--- EXERCISE ---
All of the data below is to be repeated exactly, except for the pictures.

Source records
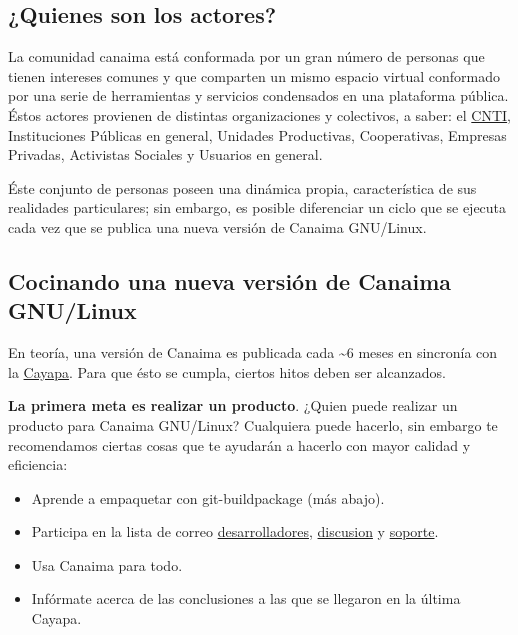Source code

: \documentclass[letterpaper,12pt,spanish]{manual}
\begin{document}
\subsection{¿Quienes son los actores?}

La comunidad canaima está conformada por un gran número de personas que tienen intereses comunes y que comparten un mismo espacio virtual conformado por una serie de herramientas y servicios condensados en una plataforma pública. Éstos actores provienen de distintas organizaciones y colectivos, a saber: el \href{http://www.cnti.gob.ve/}{CNTI}, Instituciones Públicas en general, Unidades Productivas, Cooperativas, Empresas Privadas, Activistas Sociales y Usuarios en general.

Éste conjunto de personas poseen una dinámica propia, característica de sus realidades particulares; sin embargo, es posible diferenciar un ciclo que se ejecuta cada vez que se publica una nueva versión de Canaima GNU/Linux.


\subsection{Cocinando una nueva versión de Canaima GNU/Linux}

En teoría, una versión de Canaima es publicada cada \textasciitilde{}6 meses en sincronía con la \href{http://cayapa.canaima.softwarelibre.gob.ve/}{Cayapa}. Para que ésto se cumpla, ciertos hitos deben ser alcanzados.

\textbf{La primera meta es realizar un producto}. ¿Quien puede realizar un producto para Canaima GNU/Linux? Cualquiera puede hacerlo, sin embargo te recomendamos ciertas cosas que te ayudarán a hacerlo con mayor calidad y eficiencia:
\begin{itemize}
\item {} 
Aprende a empaquetar con git-buildpackage (más abajo).

\item {} 
Participa en la lista de correo \href{http://listas.canaima.softwarelibre.gob.ve/cgi-bin/mailman/listinfo/desarrolladores}{desarrolladores}, \href{http://listas.canaima.softwarelibre.gob.ve/cgi-bin/mailman/listinfo/discusion}{discusion} y \href{http://listas.canaima.softwarelibre.gob.ve/cgi-bin/mailman/listinfo/soporte}{soporte}.

\item {} 
Usa Canaima para todo.

\item {} 
Infórmate acerca de las conclusiones a las que se llegaron en la última Cayapa.

\end{itemize}
\end{document}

--- SOLUTION TO THIS EXERCISE ---
Source code

: \documentclass[letterpaper,12pt,spanish]{manual}
\begin{document}
\subsection{¿Quienes son los actores?}

La comunidad canaima está conformada por un gran número de personas que tienen intereses comunes y que comparten un mismo espacio virtual conformado por una serie de herramientas y servicios condensados en una plataforma pública. Éstos actores provienen de distintas organizaciones y colectivos, a saber: el \href{http://www.cnti.gob.ve/}{CNTI}, Instituciones Públicas en general, Unidades Productivas, Cooperativas, Empresas Privadas, Activistas Sociales y Usuarios en general.

Éste conjunto de personas poseen una dinámica propia, característica de sus realidades particulares; sin embargo, es posible diferenciar un ciclo que se ejecuta cada vez que se publica una nueva versión de Canaima GNU/Linux.


\subsection{Cocinando una nueva versión de Canaima GNU/Linux}

En teoría, una versión de Canaima es publicada cada \textasciitilde{}6 meses en sincronía con la \href{http://cayapa.canaima.softwarelibre.gob.ve/}{Cayapa}. Para que ésto se cumpla, ciertos hitos deben ser alcanzados.

\textbf{La primera meta es realizar un producto}. ¿Quien puede realizar un producto para Canaima GNU/Linux? Cualquiera puede hacerlo, sin embargo te recomendamos ciertas cosas que te ayudarán a hacerlo con mayor calidad y eficiencia:
\begin{itemize}
\item {} 
Aprende a empaquetar con git-buildpackage (más abajo).

\item {} 
Participa en la lista de correo \href{http://listas.canaima.softwarelibre.gob.ve/cgi-bin/mailman/listinfo/desarrolladores}{desarrolladores}, \href{http://listas.canaima.softwarelibre.gob.ve/cgi-bin/mailman/listinfo/discusion}{discusion} y \href{http://listas.canaima.softwarelibre.gob.ve/cgi-bin/mailman/listinfo/soporte}{soporte}.

\item {} 
Usa Canaima para todo.

\item {} 
Infórmate acerca de las conclusiones a las que se llegaron en la última Cayapa.

\end{itemize}
\end{document}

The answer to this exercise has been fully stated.